WHAT IS NEEDED: Where a line contains the word "fortalezas", copy that line from the records below.

Saved data entries
-*-*-
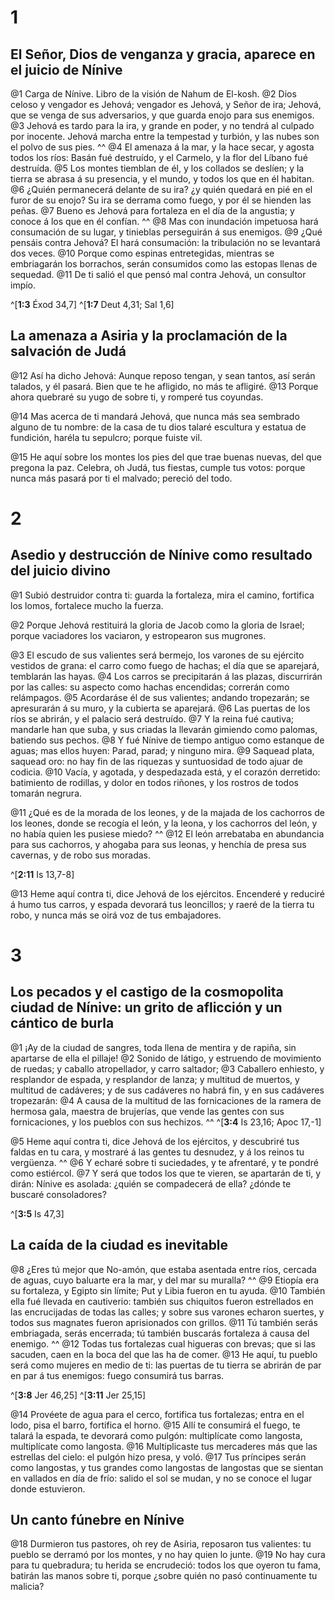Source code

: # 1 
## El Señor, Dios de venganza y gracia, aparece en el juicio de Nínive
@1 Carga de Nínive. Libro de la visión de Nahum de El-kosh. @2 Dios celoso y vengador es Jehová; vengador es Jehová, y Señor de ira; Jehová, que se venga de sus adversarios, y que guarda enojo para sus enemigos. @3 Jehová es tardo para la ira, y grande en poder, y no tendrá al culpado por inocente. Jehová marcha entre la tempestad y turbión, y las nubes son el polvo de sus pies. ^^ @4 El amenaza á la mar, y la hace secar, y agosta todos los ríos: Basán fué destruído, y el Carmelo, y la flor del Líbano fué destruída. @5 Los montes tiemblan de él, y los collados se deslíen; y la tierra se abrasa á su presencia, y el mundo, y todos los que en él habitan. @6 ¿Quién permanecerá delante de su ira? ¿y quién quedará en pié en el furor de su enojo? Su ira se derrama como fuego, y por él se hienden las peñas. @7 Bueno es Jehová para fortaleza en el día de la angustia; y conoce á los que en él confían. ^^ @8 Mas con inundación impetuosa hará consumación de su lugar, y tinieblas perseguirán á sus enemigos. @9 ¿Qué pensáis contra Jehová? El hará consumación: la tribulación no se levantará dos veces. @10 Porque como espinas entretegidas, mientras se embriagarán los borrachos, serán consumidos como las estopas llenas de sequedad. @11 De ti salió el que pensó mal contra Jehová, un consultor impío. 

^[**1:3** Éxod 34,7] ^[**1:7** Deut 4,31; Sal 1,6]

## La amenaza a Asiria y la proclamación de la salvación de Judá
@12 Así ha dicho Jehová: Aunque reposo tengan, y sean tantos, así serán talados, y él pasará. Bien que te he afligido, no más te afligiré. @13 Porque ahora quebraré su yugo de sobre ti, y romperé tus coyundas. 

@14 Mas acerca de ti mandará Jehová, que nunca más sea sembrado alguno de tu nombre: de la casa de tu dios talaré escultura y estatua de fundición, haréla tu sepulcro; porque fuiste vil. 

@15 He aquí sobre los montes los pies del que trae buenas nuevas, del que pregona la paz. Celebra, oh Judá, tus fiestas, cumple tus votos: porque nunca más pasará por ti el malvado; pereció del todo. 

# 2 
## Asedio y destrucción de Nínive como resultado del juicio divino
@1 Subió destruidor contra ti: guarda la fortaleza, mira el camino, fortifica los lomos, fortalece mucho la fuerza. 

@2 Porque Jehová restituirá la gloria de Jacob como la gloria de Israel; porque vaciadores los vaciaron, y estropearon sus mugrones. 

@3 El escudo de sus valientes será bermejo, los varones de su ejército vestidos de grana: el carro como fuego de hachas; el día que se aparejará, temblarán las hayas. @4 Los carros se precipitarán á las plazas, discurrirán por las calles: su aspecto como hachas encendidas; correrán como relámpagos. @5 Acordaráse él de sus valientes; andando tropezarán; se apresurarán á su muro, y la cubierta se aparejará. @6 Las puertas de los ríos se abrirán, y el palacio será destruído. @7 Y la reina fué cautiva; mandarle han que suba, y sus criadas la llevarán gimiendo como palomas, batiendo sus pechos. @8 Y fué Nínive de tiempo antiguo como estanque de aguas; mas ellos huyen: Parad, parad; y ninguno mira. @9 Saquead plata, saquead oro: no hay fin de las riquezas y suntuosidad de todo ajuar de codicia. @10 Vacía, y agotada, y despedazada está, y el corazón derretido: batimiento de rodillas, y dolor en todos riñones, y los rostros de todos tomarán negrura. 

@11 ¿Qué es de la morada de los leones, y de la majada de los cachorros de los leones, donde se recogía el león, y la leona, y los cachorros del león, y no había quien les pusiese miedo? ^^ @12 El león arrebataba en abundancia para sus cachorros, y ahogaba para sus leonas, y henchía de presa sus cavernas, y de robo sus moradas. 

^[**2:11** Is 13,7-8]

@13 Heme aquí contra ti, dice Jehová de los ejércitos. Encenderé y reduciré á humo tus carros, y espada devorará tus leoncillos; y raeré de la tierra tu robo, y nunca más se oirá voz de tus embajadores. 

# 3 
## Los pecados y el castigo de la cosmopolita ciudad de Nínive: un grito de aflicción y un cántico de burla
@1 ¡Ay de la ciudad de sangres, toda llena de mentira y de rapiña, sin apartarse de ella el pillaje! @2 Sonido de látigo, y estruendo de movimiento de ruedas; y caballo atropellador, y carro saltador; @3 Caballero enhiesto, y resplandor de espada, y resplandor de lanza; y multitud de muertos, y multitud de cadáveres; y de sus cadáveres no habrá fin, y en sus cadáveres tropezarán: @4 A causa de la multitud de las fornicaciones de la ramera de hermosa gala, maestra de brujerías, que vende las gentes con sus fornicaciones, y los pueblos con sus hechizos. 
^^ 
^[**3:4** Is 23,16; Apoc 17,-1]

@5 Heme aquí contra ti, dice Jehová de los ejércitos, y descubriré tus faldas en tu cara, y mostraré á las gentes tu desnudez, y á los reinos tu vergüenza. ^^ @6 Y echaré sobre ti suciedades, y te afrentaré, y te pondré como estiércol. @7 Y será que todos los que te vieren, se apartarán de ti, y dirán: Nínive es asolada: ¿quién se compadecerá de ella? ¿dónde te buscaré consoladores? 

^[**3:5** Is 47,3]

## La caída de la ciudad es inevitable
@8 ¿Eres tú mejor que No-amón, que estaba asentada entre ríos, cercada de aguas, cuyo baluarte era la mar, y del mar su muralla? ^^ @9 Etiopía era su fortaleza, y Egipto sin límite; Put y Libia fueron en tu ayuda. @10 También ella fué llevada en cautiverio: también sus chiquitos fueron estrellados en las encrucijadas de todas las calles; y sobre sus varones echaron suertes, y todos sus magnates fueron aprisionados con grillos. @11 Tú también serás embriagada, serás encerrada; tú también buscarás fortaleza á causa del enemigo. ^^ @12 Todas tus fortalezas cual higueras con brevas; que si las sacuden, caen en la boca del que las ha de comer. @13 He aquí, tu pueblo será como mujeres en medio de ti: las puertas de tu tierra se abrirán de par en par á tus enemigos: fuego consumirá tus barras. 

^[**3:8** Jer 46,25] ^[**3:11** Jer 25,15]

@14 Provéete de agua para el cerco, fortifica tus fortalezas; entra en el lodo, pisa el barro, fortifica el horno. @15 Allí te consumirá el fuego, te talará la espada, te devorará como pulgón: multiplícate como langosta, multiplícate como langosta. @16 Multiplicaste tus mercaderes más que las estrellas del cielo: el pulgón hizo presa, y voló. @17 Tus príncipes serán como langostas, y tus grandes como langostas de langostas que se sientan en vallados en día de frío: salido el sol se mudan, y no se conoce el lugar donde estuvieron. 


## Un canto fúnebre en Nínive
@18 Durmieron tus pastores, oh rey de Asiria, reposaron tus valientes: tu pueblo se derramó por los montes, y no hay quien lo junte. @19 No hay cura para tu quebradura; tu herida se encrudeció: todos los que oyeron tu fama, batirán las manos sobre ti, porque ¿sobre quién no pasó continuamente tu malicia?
-*-*-
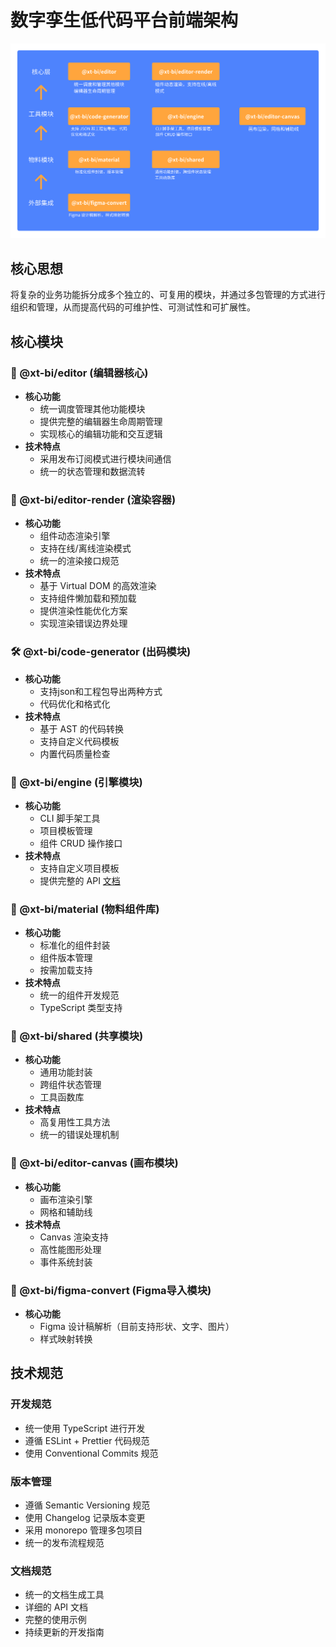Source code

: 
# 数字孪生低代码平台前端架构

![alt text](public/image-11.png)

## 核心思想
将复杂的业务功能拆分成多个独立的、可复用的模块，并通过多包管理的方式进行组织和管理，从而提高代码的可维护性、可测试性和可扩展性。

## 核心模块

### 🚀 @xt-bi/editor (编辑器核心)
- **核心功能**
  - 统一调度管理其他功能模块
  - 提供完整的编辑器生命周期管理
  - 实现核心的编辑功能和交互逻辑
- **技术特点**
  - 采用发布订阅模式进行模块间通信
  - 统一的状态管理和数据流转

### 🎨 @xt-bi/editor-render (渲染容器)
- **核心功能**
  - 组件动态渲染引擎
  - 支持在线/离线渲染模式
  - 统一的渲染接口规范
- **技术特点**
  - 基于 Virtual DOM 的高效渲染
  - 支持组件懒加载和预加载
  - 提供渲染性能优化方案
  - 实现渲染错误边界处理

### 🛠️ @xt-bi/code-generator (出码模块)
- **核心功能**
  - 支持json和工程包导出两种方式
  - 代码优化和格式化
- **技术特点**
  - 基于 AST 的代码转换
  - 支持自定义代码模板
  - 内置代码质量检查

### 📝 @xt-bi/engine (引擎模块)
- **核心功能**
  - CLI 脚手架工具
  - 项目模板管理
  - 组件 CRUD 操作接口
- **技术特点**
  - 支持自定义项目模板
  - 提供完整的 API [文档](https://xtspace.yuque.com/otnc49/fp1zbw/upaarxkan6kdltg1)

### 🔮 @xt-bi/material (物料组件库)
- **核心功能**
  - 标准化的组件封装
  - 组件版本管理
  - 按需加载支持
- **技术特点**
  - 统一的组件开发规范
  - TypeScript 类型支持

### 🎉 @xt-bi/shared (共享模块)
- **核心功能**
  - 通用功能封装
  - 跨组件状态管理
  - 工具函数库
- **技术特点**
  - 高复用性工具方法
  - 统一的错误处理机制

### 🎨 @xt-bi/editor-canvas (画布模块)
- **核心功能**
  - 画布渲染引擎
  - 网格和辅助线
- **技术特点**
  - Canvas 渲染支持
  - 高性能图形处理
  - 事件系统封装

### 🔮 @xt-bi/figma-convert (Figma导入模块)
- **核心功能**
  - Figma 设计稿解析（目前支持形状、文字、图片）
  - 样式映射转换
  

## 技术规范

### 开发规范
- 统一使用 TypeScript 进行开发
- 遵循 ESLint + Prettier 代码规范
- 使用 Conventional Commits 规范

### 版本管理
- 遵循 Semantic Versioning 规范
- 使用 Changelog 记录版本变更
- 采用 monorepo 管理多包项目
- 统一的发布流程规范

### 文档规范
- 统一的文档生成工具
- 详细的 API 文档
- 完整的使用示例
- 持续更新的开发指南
-*-*-
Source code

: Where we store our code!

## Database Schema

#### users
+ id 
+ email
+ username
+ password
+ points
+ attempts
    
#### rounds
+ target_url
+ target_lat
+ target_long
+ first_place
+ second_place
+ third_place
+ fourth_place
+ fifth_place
-*-*-
TASK RESULT:
@8 ¿Eres tú mejor que No-amón, que estaba asentada entre ríos, cercada de aguas, cuyo baluarte era la mar, y del mar su muralla? ^^ @9 Etiopía era su fortaleza, y Egipto sin límite; Put y Libia fueron en tu ayuda. @10 También ella fué llevada en cautiverio: también sus chiquitos fueron estrellados en las encrucijadas de todas las calles; y sobre sus varones echaron suertes, y todos sus magnates fueron aprisionados con grillos. @11 Tú también serás embriagada, serás encerrada; tú también buscarás fortaleza á causa del enemigo. ^^ @12 Todas tus fortalezas cual higueras con brevas; que si las sacuden, caen en la boca del que las ha de comer. @13 He aquí, tu pueblo será como mujeres en medio de ti: las puertas de tu tierra se abrirán de par en par á tus enemigos: fuego consumirá tus barras. 
@14 Provéete de agua para el cerco, fortifica tus fortalezas; entra en el lodo, pisa el barro, fortifica el horno. @15 Allí te consumirá el fuego, te talará la espada, te devorará como pulgón: multiplícate como langosta, multiplícate como langosta. @16 Multiplicaste tus mercaderes más que las estrellas del cielo: el pulgón hizo presa, y voló. @17 Tus príncipes serán como langostas, y tus grandes como langostas de langostas que se sientan en vallados en día de frío: salido el sol se mudan, y no se conoce el lugar donde estuvieron. 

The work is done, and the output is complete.